In her bed, in the line at the grocery store, at the
doctor’s office and at the library as she tried to pick out a new crime
story to read. Their cries, faint, in the background. Everywhere. And no one
left to speak to. To ask if this was what happened to them, too. Was this the
final payment for the crimes they had committed? But then, back then when the sun
was coming down from the clear blue sky, back then it wasn’t a crime. They were
heroes. They followed orders. They did the right thing for humankind.
Oh, when her body was young, strong and full of life all
those years ago. Now, now she hardly could get up the stairs. And now they came
back. The children. Their cries. Sometimes they would cry for their mother or
nana or father. But often they simply whimpered. In the beginning it had been
hard to listen to those cries but strangely enough you can get used to
anything. Even the smell.
People who are barely alive, closer to death and life,
develop a certain smell. Eventually, she had learned to recognize how they
smelled when they wouldn’t live any longer. Some could look dead but still keep on
living. Others could look better and still be closer to death. She had often
wondered why some lived longer than others even though they were treated the
same. Did some carry a stronger life spark? Or was it good genes? Or simply
luck?
She sat up in bed, looked around the dark room. “I know you
aren’t here,” she said firmly. As she spoke the whimpers and the cries stopped.
She laid down again. Closed her eyes and fell asleep.
She was young in the dream. Her body firm. Straight. Still
beautiful. She stood in front of the mirror, caressed the dark blue skirt and
the white blouse. Her hair was shiny, light brown and she wore it in a bun on her neck. She touched the ring on her left hand, spun it around and felt the
smooth gold under her fingers.
Hans, her love. Suddenly her heart turned tight.

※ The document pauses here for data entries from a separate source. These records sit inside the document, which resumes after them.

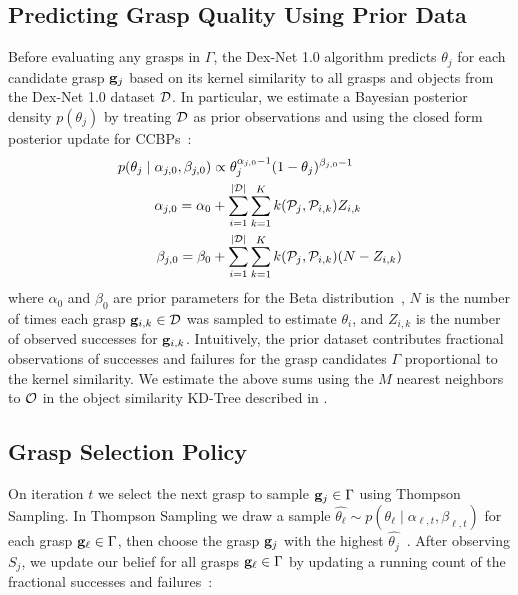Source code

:\subsection{Predicting Grasp Quality Using Prior Data}
Before evaluating any grasps in $\Gamma$, the Dex-Net 1.0 algorithm predicts $\theta_j$ for each candidate grasp $\mathbf{g}_j$ based on its kernel similarity to all grasps and objects from the Dex-Net 1.0 dataset $\mathcal{D}$.
In particular, we estimate a Bayesian posterior density $p(\theta_j)$ by treating $\mathcal{D}$ as prior observations and using the closed form posterior update for CCBPs~\cite{goetschalckx2011continuous}:
\begin{align}
 	p(\theta_j \mid \alpha_{j,0}, \beta_{j,0} ) &\propto \theta_j^{\alpha_{j,0}-1} (1 - \theta_j)^{\beta_{j,0}-1} \\
	\alpha_{j,0} = \alpha_{0} & + \sum \limits_{i=1}^{| \mathcal{D} |} \sum \limits_{k=1}^{K} k(\mathcal{P}_{j}, \mathcal{P}_{i, k}) Z_{i,k} \label{eq:alpha-prior} \\
	\beta_{j,0} = \beta_{0} & + \sum \limits_{i=1}^{| \mathcal{D} |} \sum \limits_{k=1}^{K}  k(\mathcal{P}_{j}, \mathcal{P}_{i,k}) (N - Z_{i,k}) \label{eq:beta-prior}
\end{align}
\noindent where $\alpha_{0}$ and $\beta_{0}$ are prior parameters for the Beta distribution~\cite{laskey2015bandits}, $N$ is the number of times each grasp $\mathbf{g}_{i,k} \in \mathcal{D}$ was sampled to estimate $\theta_i$, and $Z_{i,k}$ is the number of observed successes for $\mathbf{g}_{i,k}$. 
Intuitively, the prior dataset contributes fractional observations of successes and failures for the grasp candidates $\Gamma$ proportional to the kernel similarity.
We estimate the above sums using the $M$ nearest neighbors to $\mathcal{O}$ in the object similarity KD-Tree described in . 

\subsection{Grasp Selection Policy}
On iteration $t$ we select the next grasp to sample $\mathbf{g}_j \in \Gamma$ using Thompson Sampling.
In Thompson Sampling we draw a sample $\hat{\theta_{\ell}} \sim p(\theta_{\ell} \mid \alpha_{\ell,t}, \beta_{\ell,t} )$ for each grasp $\mathbf{g}_{\ell} \in \Gamma$, then choose the grasp $\mathbf{g}_j$ with the highest $\hat{\theta_j}$~\cite{laskey2015bandits}.
After observing $S_{j}$, we update our belief for all grasps $\mathbf{g}_{\ell} \in \Gamma$ by updating a running count of the fractional successes and failures~\cite{goetschalckx2011continuous}:


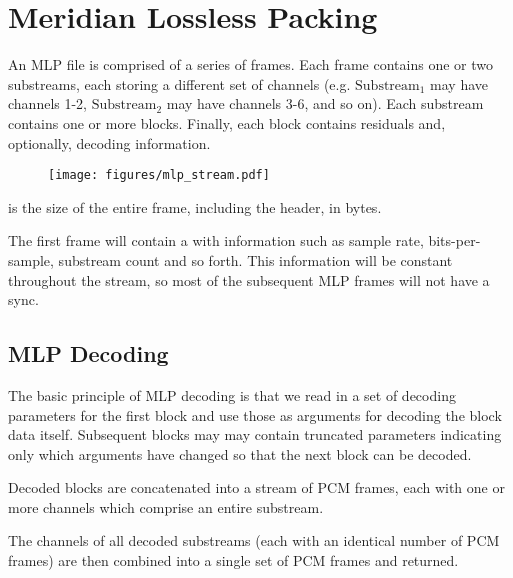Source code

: 
\chapter{Meridian Lossless Packing}

An MLP file is comprised of a series of frames.
Each frame contains one or two substreams, each storing a different
set of channels (e.g. $\text{Substream}_1$ may have channels 1-2,
$\text{Substream}_2$ may have channels 3-6, and so on).
Each substream contains one or more blocks.
Finally, each block contains  residuals
and, optionally, decoding information.
\begin{figure}[h]
\texttt{[image: figures/mlp\_stream.pdf]}
\end{figure}
\par
\noindent
{} is the size of the entire frame,
including the header, in bytes.
\par
The first frame will contain a  with information
such as sample rate, bits-per-sample, substream count and so forth.
This information will be constant throughout the stream,
so most of the subsequent MLP frames will not have a sync.

\section{MLP Decoding}

The basic principle of MLP decoding is that we read in a
set of decoding parameters for the first block and use those
as arguments for decoding the block data itself.
Subsequent blocks may may contain truncated parameters
indicating only which arguments have changed so that the
next block can be decoded.

Decoded blocks are concatenated into a stream of PCM frames,
each with one or more channels which comprise an entire substream.

The channels of all decoded substreams
(each with an identical number of PCM frames) are then combined
into a single set of PCM frames and returned.

\clearpage

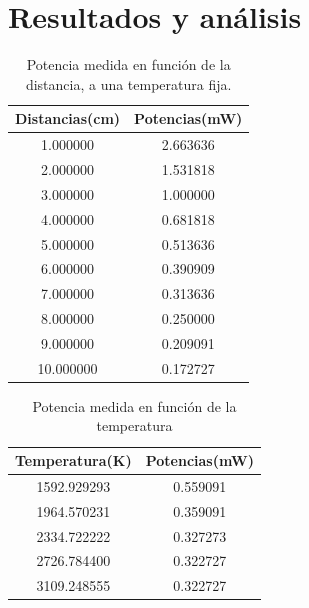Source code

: \section{Resultados y análisis}
\begin{table}[!h]
	\centering
	\caption{Potencia medida en función de la distancia, a una temperatura fija.}
	\begin{tabular}{|c|c|}
		\hline
		Distancias(cm) & Potencias(mW) \\
		\hline
		1.000000       & 2.663636      \\
		2.000000       & 1.531818      \\
		3.000000       & 1.000000      \\
		4.000000       & 0.681818      \\
		5.000000       & 0.513636      \\
		6.000000       & 0.390909      \\
		7.000000       & 0.313636      \\
		8.000000       & 0.250000      \\
		9.000000       & 0.209091      \\
		10.000000      & 0.172727      \\
		\hline
	\end{tabular}
\end{table}

\begin{table}[!h]
	\centering
	\caption{Potencia medida en función de la temperatura}
	\begin{tabular}{|c|c|}
		\hline
		Temperatura(K) & Potencias(mW) \\
		\hline
		1592.929293    & 0.559091      \\
		1964.570231    & 0.359091      \\
		2334.722222    & 0.327273      \\
		2726.784400    & 0.322727      \\
		3109.248555    & 0.322727      \\
		\hline
	\end{tabular}
\end{table}


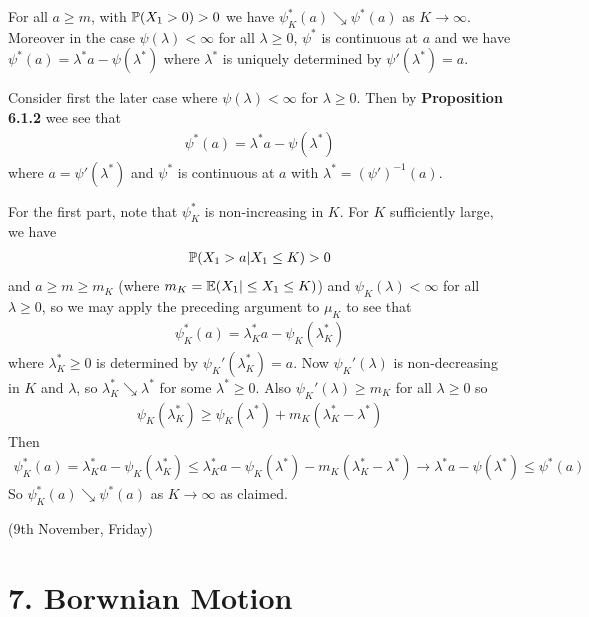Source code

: \documentclass[10pt,a4paper]{report}
\newenvironment{proof}
{\begin{changemargin}{1cm}{0.5cm} 
	}%
	{\end{changemargin}
}
\begin{document}
 For all $a\geq m$, with $\mathbb{P}(X_1 > 0) > 0$ we have $\psi^*_K(a) \searrow \psi^*(a)$ as $K\rightarrow \infty$. Moreover in the case $\psi(\lambda) < \infty$ for all $\lambda \geq 0$, $\psi^*$ is continuous at $a$ and we have $\psi^*(a) =\lambda^* a - \psi(\lambda^*)$ where $\lambda^*$ is uniquely determined by $\psi'(\lambda^*) = a$.
\begin{proof}
\pf Consider first the later case where $\psi(\lambda) < \infty$ for $\lambda \geq 0$. Then by \textbf{Proposition 6.1.2} wee see that
\begin{align*}
\psi^*(a) = \lambda^* a -\psi(\lambda^*)
\end{align*}
where $a= \psi' (\lambda^*)$ and $\psi^*$ is continuous at $a$ with $\lambda^* = (\psi')^{-1}(a)$.
\s

\quad For the first part, note that $\psi_K^*$ is non-increasing in $K$. For $K$ sufficiently large, we have
\begin{align*}
\mathbb{P}(X_1>a | X_1 \leq K) >0
\end{align*}
and $a\geq m \geq m_K$ (where $m_K = \mathbb{E}(X_1 |\leq X_1 \leq K)$) and $\psi_K(\lambda) < \infty$ for all $\lambda \geq 0$, so we may apply the preceding argument to $\mu_K$ to see that
\begin{align*}
\psi^*_K(a) = \lambda_K^* a - \psi_K(\lambda_K^*)
\end{align*}
where $\lambda_K^* \geq 0$ is determined by $\psi_K'(\lambda_K^*) = a$. Now $\psi_K'(\lambda)$ is non-decreasing in $K$ and $\lambda$, so $\lambda_K^* \searrow \lambda^*$ for some $\lambda^* \geq 0$. Also $\psi_K'(\lambda) \geq m_K$ for all $\lambda \geq 0$ so
\begin{align*}
\psi_K(\lambda_K^*) \geq \psi_K(\lambda^*) + m_K(\lambda_K^* - \lambda^*)
\end{align*}
Then
\begin{align*}
\psi^*_K(a) = \lambda_K^* a - \psi_K(\lambda^*_K) \leq \lambda^*_K a - \psi_K(\lambda^*) - m_K(\lambda^*_K - \lambda^*) \rightarrow \lambda^* a - \psi(\lambda^*) \leq \psi^*(a)
\end{align*}
So $\psi_K^*(a) \searrow \psi^*(a)$ as $K\rightarrow \infty$ as claimed.

\eop
\end{proof}
\s

\newday

(9th November, Friday)
\s

\section*{7. Borwnian Motion}
\end{document}
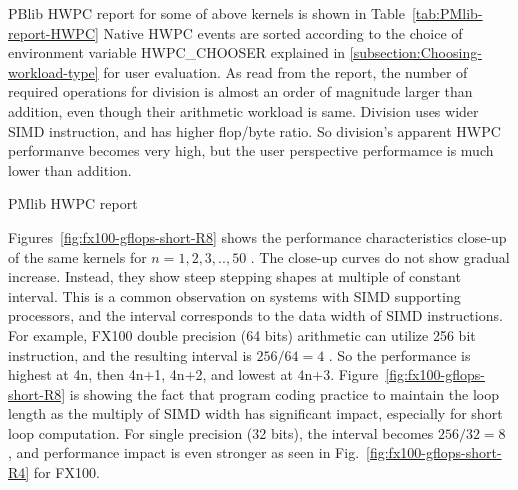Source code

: \documentclass[conference]{IEEEtran}
\begin{document}
PBlib HWPC report for some of above kernels is shown in
Table~\ref{tab:PMlib-report-HWPC}
Native HWPC events are sorted according to the choice of
environment variable HWPC\_CHOOSER explained in
\ref{subsection:Choosing-workload-type}
for user evaluation.
As read from the report,
the number of required operations for division is almost an order of magnitude
larger than addition, even though their arithmetic workload is same.
Division uses wider SIMD instruction, and has higher flop/byte ratio.
So division's apparent HWPC performanve becomes very high,
but the user perspective performamce is much lower than addition.
\begin{table}[tb]
\scriptsize
\caption{PMlib HWPC report}
\label{tab:PMlib-report-HWPC}
\footnotesize

\end{table}

%	
%
%


Figures~\ref{fig:fx100-gflops-short-R8}
shows the performance characteristics close-up of the same kernels for
\begin{math}
n=1,2,3,..,50
\end{math}
.
The close-up curves do not show gradual increase. Instead, they
show steep stepping shapes at multiple of constant interval.
This is a common observation on systems with SIMD supporting processors,
and the interval corresponds to the data width of SIMD instructions.
For example, FX100 double precision (64 bits) arithmetic can utilize
256 bit instruction, and the resulting interval is
\begin{math}
256 / 64 = 4
\end{math}
.
So the performance is highest at 4n, then 4n+1, 4n+2, and lowest at 4n+3.
Figure~\ref{fig:fx100-gflops-short-R8} is showing the fact that
program coding practice to maintain the loop length as the multiply of
SIMD width has significant impact, especially for short loop computation.
For single precision (32 bits), the interval becomes
\begin{math}
256 / 32 = 8
\end{math}
, and performance impact is even stronger as seen in
Fig.~\ref{fig:fx100-gflops-short-R4} for FX100.
\end{document}

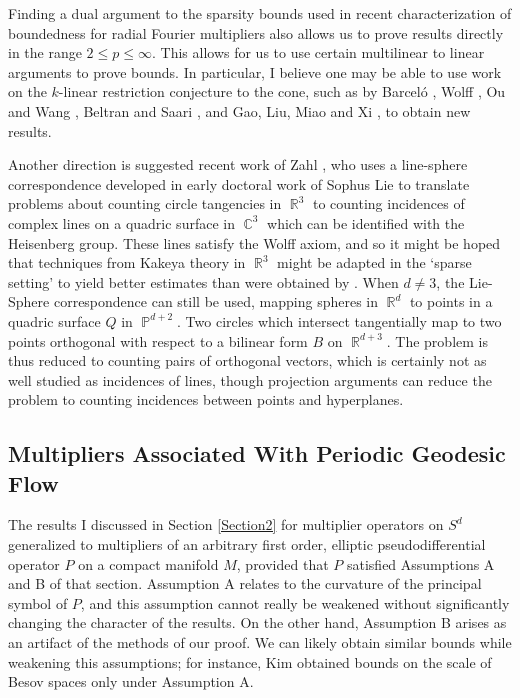 \documentclass[11pt]{article}
\DeclareMathOperator{\RR}{\mathbb{R}}
\DeclareMathOperator{\CC}{\mathbb{C}}
\DeclareMathOperator{\PP}{\mathbb{P}}
\begin{document}
Finding a dual argument to the sparsity bounds used in recent characterization of boundedness for radial Fourier multipliers also allows us to prove results directly in the range $2 \leq p \leq \infty$. This allows for us to use certain multilinear to linear arguments to prove bounds. In particular, I believe one may be able to use work on the $k$-linear restriction conjecture to the cone, such as by Barcel\'{o} \cite{Barcelo}, Wolff \cite{Wolff}, Ou and Wang \cite{OuWang}, Beltran and Saari \cite{BeltranSaari}, and Gao, Liu, Miao and Xi \cite{GaoLiuMiaoXi}, to obtain new results.

Another direction is suggested recent work of Zahl \cite{ZahlLieSphere}, who uses a line-sphere correspondence developed in early doctoral work of Sophus Lie to translate problems about counting circle tangencies in $\RR^3$ to counting incidences of complex lines on a quadric surface in $\CC^3$ which can be identified with the Heisenberg group. These lines satisfy the Wolff axiom, and so it might be hoped that techniques from Kakeya theory in $\RR^3$ might be adapted in the `sparse setting' to yield better estimates than were obtained by \cite{Cladek}. When $d \neq 3$, the Lie-Sphere correspondence can still be used, mapping spheres in $\RR^d$ to points in a quadric surface $Q$ in $\PP^{d+2}$. Two circles which intersect tangentially map to two points orthogonal with respect to a bilinear form $B$ on $\RR^{d+3}$. The problem is thus reduced to counting pairs of orthogonal vectors, which is certainly not as well studied as incidences of lines, though projection arguments can reduce the problem to counting incidences between points and hyperplanes.

\subsection{Multipliers Associated With Periodic Geodesic Flow}

The results I discussed in Section \ref{Section2} for multiplier operators on $S^d$ generalized to multipliers of an arbitrary first order, elliptic pseudodifferential operator $P$ on a compact manifold $M$, provided that $P$ satisfied Assumptions A and B of that section. Assumption A relates to the curvature of the principal symbol of $P$, and this assumption cannot really be weakened without significantly changing the character of the results. On the other hand, Assumption B arises as an artifact of the methods of our proof. We can likely obtain similar bounds while weakening this assumptions; for instance, Kim \cite{KimManifold} obtained bounds on the scale of Besov spaces only under Assumption A.
\end{document}
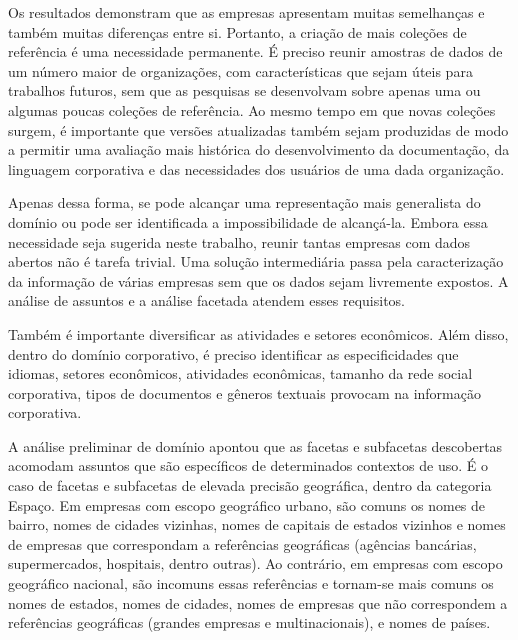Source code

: 
Os resultados demonstram que as empresas apresentam muitas semelhanças e também muitas diferenças entre si. Portanto, a criação de mais coleções de referência é uma necessidade permanente. É preciso reunir amostras de dados de um número maior de organizações, com características que sejam úteis para trabalhos futuros, sem que as pesquisas se desenvolvam sobre apenas uma ou algumas poucas coleções de referência. Ao mesmo tempo em que novas coleções surgem, é importante que versões atualizadas também sejam produzidas de modo a permitir uma avaliação mais histórica do desenvolvimento da documentação, da linguagem corporativa e das necessidades dos usuários de uma dada organização. 

Apenas dessa forma, se pode alcançar uma representação mais generalista do domínio ou pode ser identificada a impossibilidade de alcançá-la. Embora essa necessidade seja sugerida neste trabalho, reunir tantas empresas com dados abertos não é tarefa trivial. Uma solução intermediária passa pela caracterização da informação de várias empresas sem que os dados sejam livremente expostos. A análise de assuntos e a análise facetada atendem esses requisitos.


Também é importante diversificar as atividades e setores econômicos. Além disso, dentro do domínio corporativo, é preciso identificar as especificidades que idiomas, setores econômicos, atividades econômicas, tamanho da rede social corporativa, tipos de documentos e gêneros textuais provocam na informação corporativa.

A análise preliminar de domínio apontou que as facetas e subfacetas descobertas acomodam assuntos que são específicos de determinados contextos de uso. É o caso de facetas e subfacetas de elevada precisão geográfica, dentro da categoria Espaço. Em empresas com escopo geográfico urbano, são comuns os nomes de bairro, nomes de cidades vizinhas, nomes de capitais de estados vizinhos e nomes de empresas que correspondam a referências geográficas (agências bancárias, supermercados, hospitais, dentro outras). Ao contrário, em empresas com escopo geográfico nacional, são incomuns essas referências e tornam-se mais comuns os nomes de estados, nomes de cidades, nomes de empresas que não correspondem a referências geográficas (grandes empresas e multinacionais), e nomes de países.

She missed him dearly. With her whole body and soul. Missed his smile. His
green eyes. The brown, unruly hair that hung down over his forehead. How he
used to whisper "Annelies" in her ear and caress her neck with his lips. What if
he never came back…no, no she could not think like that. Victory was theirs!
The Fuhrer had promised this. And she believed him. He spoke so true. With so
much passion. She took a deep breath in. The spring day outside smelled of
apple blossom and she heard how the blue tit’s chicks chirruped for their
parents to come back to feed them. When this war was over. When victory had
come they would have children, Hans and her. Many of them.
Something woke her up, a dull sound from outside the
hallway. It sounded like someone was bouncing a ball on the carpet. She
listened more carefully but then the sound disappeared. “He,” she said to
herself. “Curious…my old ears are playing tricks on me.” Then she heard the
sound again. “One of those nights…” she sighed, turned on the lamp on the
nightstand and got out of bed. The floor was cold and she searched for her
slippers with her feet until she found them. Then she grabbed her old wool
cardigan and wrapped it around her body.
The hallway was empty, of course, she lived all alone now.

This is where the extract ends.